Bees need to be fed sugar water until the local nectar flow starts
Trey helps out with the sugar water
The first order of business was to open up the box, pry out the sugar water can, and remove the queen cage. The queen is housed separately from the worker bees in a small cage. She is unrelated to all the worker bees that are included in the package, and keeping her separated allows the workers to get use to her scent (pheromone) during travel, increasing the odds that she will be accepted by them as their new queen once hived together. The queen cage contains a cork covering a candy that is blocking the hole that will release the queen. The cork is removed before lodging the queen cage between two frames, candy side up.
No sooner had I dumped the bees onto the frames of the first hive that I felt a bee fly up my pant leg! Although in my mind I felt a bee sting was imminent at any moment, I tried to remain calm and tried not to move my leg that much, as I felt the bee scurrying around my calf and shin area.
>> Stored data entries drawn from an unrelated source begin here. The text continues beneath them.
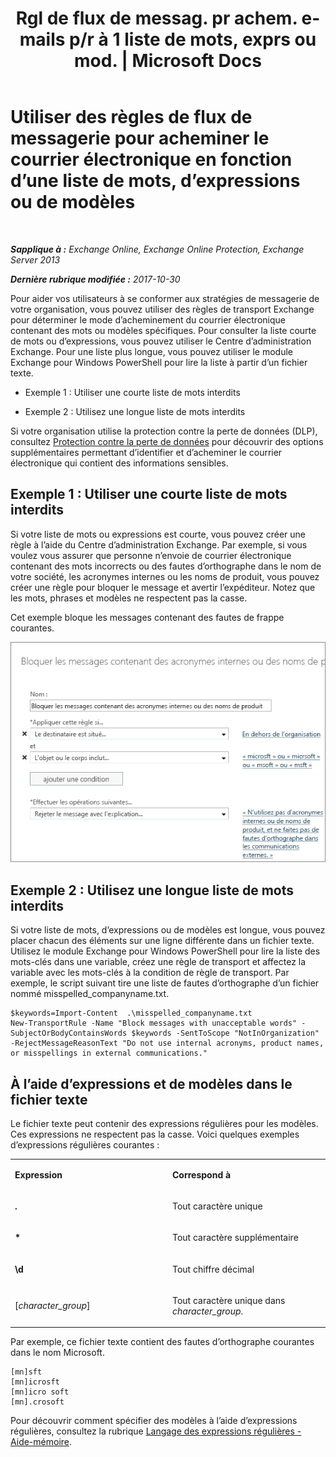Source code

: ﻿---
title: 'Rgl de flux de messag. pr achem. e-mails p/r à 1 liste de mots, exprs ou mod. | Microsoft Docs'
TOCTitle: Utiliser des règles de flux de messagerie pour acheminer le courrier électronique en fonction d’une liste de mots, d’expressions ou de modèles
ms:assetid: 4c5bee1b-58b5-4152-baef-86fa103050ae
ms:mtpsurl: https://technet.microsoft.com/fr-fr/library/Dn951131(v=EXCHG.150)
ms:contentKeyID: 65218856
ms.date: 04/24/2018
mtps_version: v=EXCHG.150
ms.translationtype: HT
---

# Utiliser des règles de flux de messagerie pour acheminer le courrier électronique en fonction d’une liste de mots, d’expressions ou de modèles

 

_**Sapplique à :** Exchange Online, Exchange Online Protection, Exchange Server 2013_

_**Dernière rubrique modifiée :** 2017-10-30_

Pour aider vos utilisateurs à se conformer aux stratégies de messagerie de votre organisation, vous pouvez utiliser des règles de transport Exchange pour déterminer le mode d’acheminement du courrier électronique contenant des mots ou modèles spécifiques. Pour consulter la liste courte de mots ou d’expressions, vous pouvez utiliser le Centre d’administration Exchange. Pour une liste plus longue, vous pouvez utiliser le module Exchange pour Windows PowerShell pour lire la liste à partir d’un fichier texte.

  - Exemple 1 : Utiliser une courte liste de mots interdits

  - Exemple 2 : Utilisez une longue liste de mots interdits

Si votre organisation utilise la protection contre la perte de données (DLP), consultez [Protection contre la perte de données](technical-overview-of-dlp-data-loss-prevention-in-exchange.md) pour découvrir des options supplémentaires permettant d’identifier et d’acheminer le courrier électronique qui contient des informations sensibles.

## Exemple 1 : Utiliser une courte liste de mots interdits

Si votre liste de mots ou expressions est courte, vous pouvez créer une règle à l’aide du Centre d’administration Exchange. Par exemple, si vous voulez vous assurer que personne n’envoie de courrier électronique contenant des mots incorrects ou des fautes d’orthographe dans le nom de votre société, les acronymes internes ou les noms de produit, vous pouvez créer une règle pour bloquer le message et avertir l’expéditeur. Notez que les mots, phrases et modèles ne respectent pas la casse.

Cet exemple bloque les messages contenant des fautes de frappe courantes.

![Règle affichant le blocage d’un message en fonction de critères de texte](images/Dn951131.a8489cbb-be59-4890-ae30-1431703eeb88(EXCHG.150).png "Règle affichant le blocage d’un message en fonction de critères de texte")

## Exemple 2 : Utilisez une longue liste de mots interdits

Si votre liste de mots, d’expressions ou de modèles est longue, vous pouvez placer chacun des éléments sur une ligne différente dans un fichier texte. Utilisez le module Exchange pour Windows PowerShell pour lire la liste des mots-clés dans une variable, créez une règle de transport et affectez la variable avec les mots-clés à la condition de règle de transport. Par exemple, le script suivant tire une liste de fautes d’orthographe d’un fichier nommé misspelled\_companyname.txt.

    $keywords=Import-Content  .\misspelled_companyname.txt
    New-TransportRule -Name "Block messages with unacceptable words" -SubjectOrBodyContainsWords $keywords -SentToScope "NotInOrganization" -RejectMessageReasonText "Do not use internal acronyms, product names, or misspellings in external communications."

## À l’aide d’expressions et de modèles dans le fichier texte

Le fichier texte peut contenir des expressions régulières pour les modèles. Ces expressions ne respectent pas la casse. Voici quelques exemples d’expressions régulières courantes :


<table>
<colgroup>
<col style="width: 50%" />
<col style="width: 50%" />
</colgroup>
<tbody>
<tr class="odd">
<td><p><strong>Expression</strong></p></td>
<td><p><strong>Correspond à</strong></p></td>
</tr>
<tr class="even">
<td><p><strong>.</strong></p></td>
<td><p>Tout caractère unique</p></td>
</tr>
<tr class="odd">
<td><p><strong>*</strong></p></td>
<td><p>Tout caractère supplémentaire</p></td>
</tr>
<tr class="even">
<td><p><strong>\d</strong></p></td>
<td><p>Tout chiffre décimal</p></td>
</tr>
<tr class="odd">
<td><p>[<em>character_group</em>]</p></td>
<td><p>Tout caractère unique dans <em>character_group</em>.</p></td>
</tr>
</tbody>
</table>


Par exemple, ce fichier texte contient des fautes d’orthographe courantes dans le nom Microsoft.

    [mn]sft
    [mn]icrosft
    [mn]icro soft
    [mn].crosoft

Pour découvrir comment spécifier des modèles à l’aide d’expressions régulières, consultez la rubrique [Langage des expressions régulières - Aide-mémoire](https://go.microsoft.com/fwlink/p/?linkid=532394).

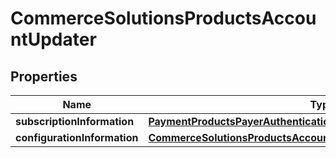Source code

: 
# CommerceSolutionsProductsAccountUpdater

## Properties
Name | Type | Description | Notes
------------ | ------------- | ------------- | -------------
**subscriptionInformation** | [**PaymentProductsPayerAuthenticationSubscriptionInformation**](PaymentProductsPayerAuthenticationSubscriptionInformation.md) |  |  [optional]
**configurationInformation** | [**CommerceSolutionsProductsAccountUpdaterConfigurationInformation**](CommerceSolutionsProductsAccountUpdaterConfigurationInformation.md) |  |  [optional]



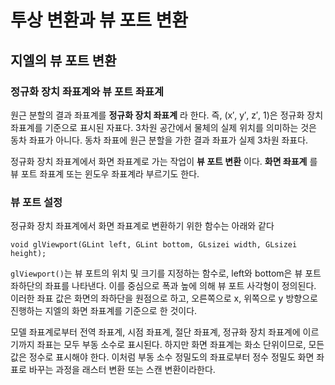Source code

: # 투상 변환과 뷰 포트 변환

## 지엘의 뷰 포트 변환

### 정규화 장치 좌표계와 뷰 포트 좌표계

원근 분할의 결과 좌표계를 **정규화 장치 좌표계** 라 한다. 즉, (x′, y′, z′, 1)은 정규화 장치 좌표계를 기준으로 표시된 자표다. 3차원 공간에서 물체의 실제 위치를 의미하는 것은 동차 좌표가 아니다. 동차 좌표에 원근 분할을 가한 결과 좌표가 실제 3차원 좌표다.

정규화 장치 좌표계에서 화면 좌표계로 가는 작업이 **뷰 포트 변환** 이다. **화면 좌표계** 를 뷰 포트 좌표계 또는 윈도우 좌표계라 부르기도 한다.

### 뷰 포트 설정

정규화 장치 좌표계에서 화면 좌표계로 변환하기 위한 함수는 아래와 같다

`void glViewport(GLint left, GLint bottom, GLsizei width, GLsizei height);`

`glViewport()`는 뷰 포트의 위치 및 크기를 지정하는 함수로, left와 bottom은 뷰 포트 좌하단의 좌표를 나타낸다. 이를 중심으로 폭과 높에 의해 뷰 포트 사각형이 정의된다. 이러한 좌표 값은 화면의 좌하단을 원점으로 하고, 오른쪽으로 x, 위쪽으로 y 방향으로 진행하는 지엘의 화면 좌표계를 기준으로 한 것이다.

모델 좌표계로부터 전역 좌표계, 시점 좌표계, 절단 좌표계, 정규화 장치 좌표계에 이르기까지 좌표는 모두 부동 소수로 표시된다. 하지만 화면 좌표계는 화소 단위이므로, 모든 값은 정수로 표시해야 한다. 이처럼 부동 소수 정밀도의 좌표로부터 정수 정밀도 화면 좌표로 바꾸는 과정을 래스터 변환 또는 스캔 변환이라한다.
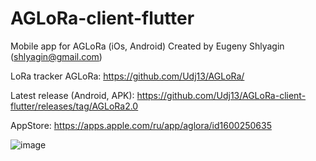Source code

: # AGLoRa-client-flutter
Mobile app for AGLoRa (iOs, Android)
Created by Eugeny Shlyagin (shlyagin@gmail.com)

LoRa tracker AGLoRa: https://github.com/Udj13/AGLoRa/

Latest release (Android, APK): https://github.com/Udj13/AGLoRa-client-flutter/releases/tag/AGLoRa2.0

AppStore: https://apps.apple.com/ru/app/aglora/id1600250635


![image](https://github.com/Udj13/AGLoRa-client-flutter/assets/54446451/64d7c211-9a4b-4907-9caf-988dfe470e21)
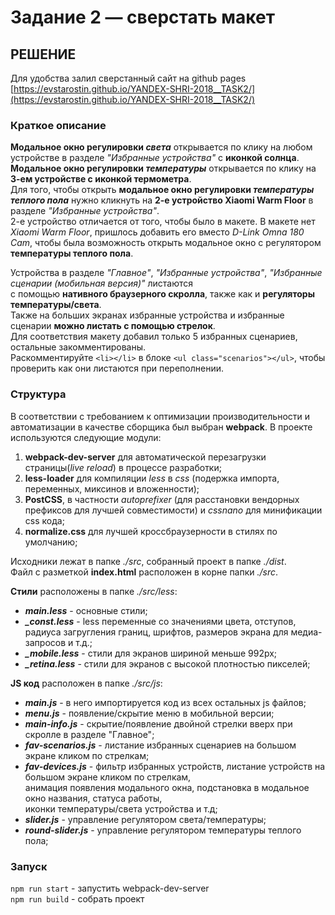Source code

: # Задание 2 — сверстать макет

## РЕШЕНИЕ
Для удобства залил сверстанный сайт на github pages [https://evstarostin.github.io/YANDEX-SHRI-2018__TASK2/](https://evstarostin.github.io/YANDEX-SHRI-2018__TASK2/) 

### Краткое описание
**Модальное окно регулировки *света*** открывается по клику на любом устройстве в разделе *"Избранные устройства"* с **иконкой солнца**.  
**Модальное окно регулировки *температуры*** открывается по клику на **3-ем устройстве с иконкой термометра**.  
Для того, чтобы открыть **модальное окно регулировки *температуры теплого пола*** нужно кликнуть на **2-е устройство Xiaomi Warm Floor** в разделе *"Избранные устройства"*.  
2-е устройство отличается от того, чтобы было в макете. В макете нет *Xiaomi Warm Floor*, пришлось добавить его вместо *D-Link Omna 180 Cam*, чтобы была возможность открыть модальное окно с регулятором **температуры теплого пола**.  
  
Устройства в разделе *"Главное"*, *"Избранные устройства"*, *"Избранные сценарии (мобильная версия)"* листаются  
с помощью **нативного браузерного скролла**, также как и **регуляторы температуры/света**.  
Также на больших экранах избранные устройства и избранные сценарии **можно листать с помощью стрелок**.  
Для соответствия макету добавил только 5 избранных сценариев, остальные закомментированы.  
Раскомментируйте `<li></li>` в блоке `<ul class="scenarios"></ul>`, чтобы проверить как они листаются при переполнении.  
  
### Структура
В соответствии с требованием к оптимизации производительности и автоматизации в качестве сборщика был выбран **webpack**. 
В проекте используются следующие модули:  
1. **webpack-dev-server** для автоматической перезагрузки страницы(*live reload*) в процессе разработки;
2. **less-loader** для компиляции *less* в *css* (подержка импорта, переменных, миксинов и вложенности);
3. **PostCSS**, в частности *autoprefixer* (для расстановки вендорных префиксов для лучшей совместимости) и *cssnano* для минификации css кода;
4. **normalize.css** для лучшей кроссбраузерности в стилях по умолчанию;

Исходники лежат в папке *./src*, собранный проект в папке *./dist*.  
Файл с разметкой **index.html** расположен в корне папки *./src*.  
  
**Стили** расположены в папке *./src/less*:  
- ***main.less*** - основные стили;  
- ***_const.less*** - less переменные со значениями цвета, отступов, радиуса загругления границ, шрифтов, размеров экрана для медиа-запросов и т.д.;  
- ***_mobile.less*** - стили для экранов шириной меньше 992px;  
- ***_retina.less*** - стили для экранов с высокой плотностью пикселей;  
  
**JS код** расположен в папке *./src/js*:  
- ***main.js*** - в него импортируется код из всех остальных js файлов;  
- ***menu.js*** - появление/скрытие меню в мобильной версии;  
- ***main-info.js*** - скрытие/появление двойной стрелки вверх при скролле в разделе "Главное";  
- ***fav-scenarios.js*** - листание избранных сценариев на большом экране кликом по стрелкам;  
- ***fav-devices.js*** - фильтр избранных устройств, листание устройств на большом экране кликом по стрелкам,  
  анимация появления модального окна, подстановка в модальное окно названия, статуса работы,  
  иконки температуры/света устройства и т.д;  
- ***slider.js*** - управление регулятором света/температуры;  
- ***round-slider.js*** - управление регулятором температуры теплого пола;  

### Запуск
`npm run start` - запустить webpack-dev-server  
`npm run build` - собрать проект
I tried to refocus my thoughts on the task at hand, but the bee kept tickling my skin reminding me she was still there, scouting out this new dark area. I am sure she was contemplating whether or not this was a good spot for her and her sisters to start their new home. I sent her my mental plea of “Please don’t sting me, I’m just trying to help you and your kind get set up in this great new hive!”, and switched my attention to finding the queen cage, while the bee dawdled around in my pants. Ha!
uncorking the queen cage
After letting the bees settle down into the frames, I found the queen cage and removed the cork. Still thinking about the bee in my pants, I wedged in the queen cage between two frames, and proceeded to put on the inner cover, add the sugar water and close up the hive. When all was secure I made my way to the awning area behind the house and peeled my pants down, in the hopes of releasing my bee friend. If my neighbors were watching, I am sorry for the fanny display! This approach paid off, and the bee did find her way out of my pants without losing her life.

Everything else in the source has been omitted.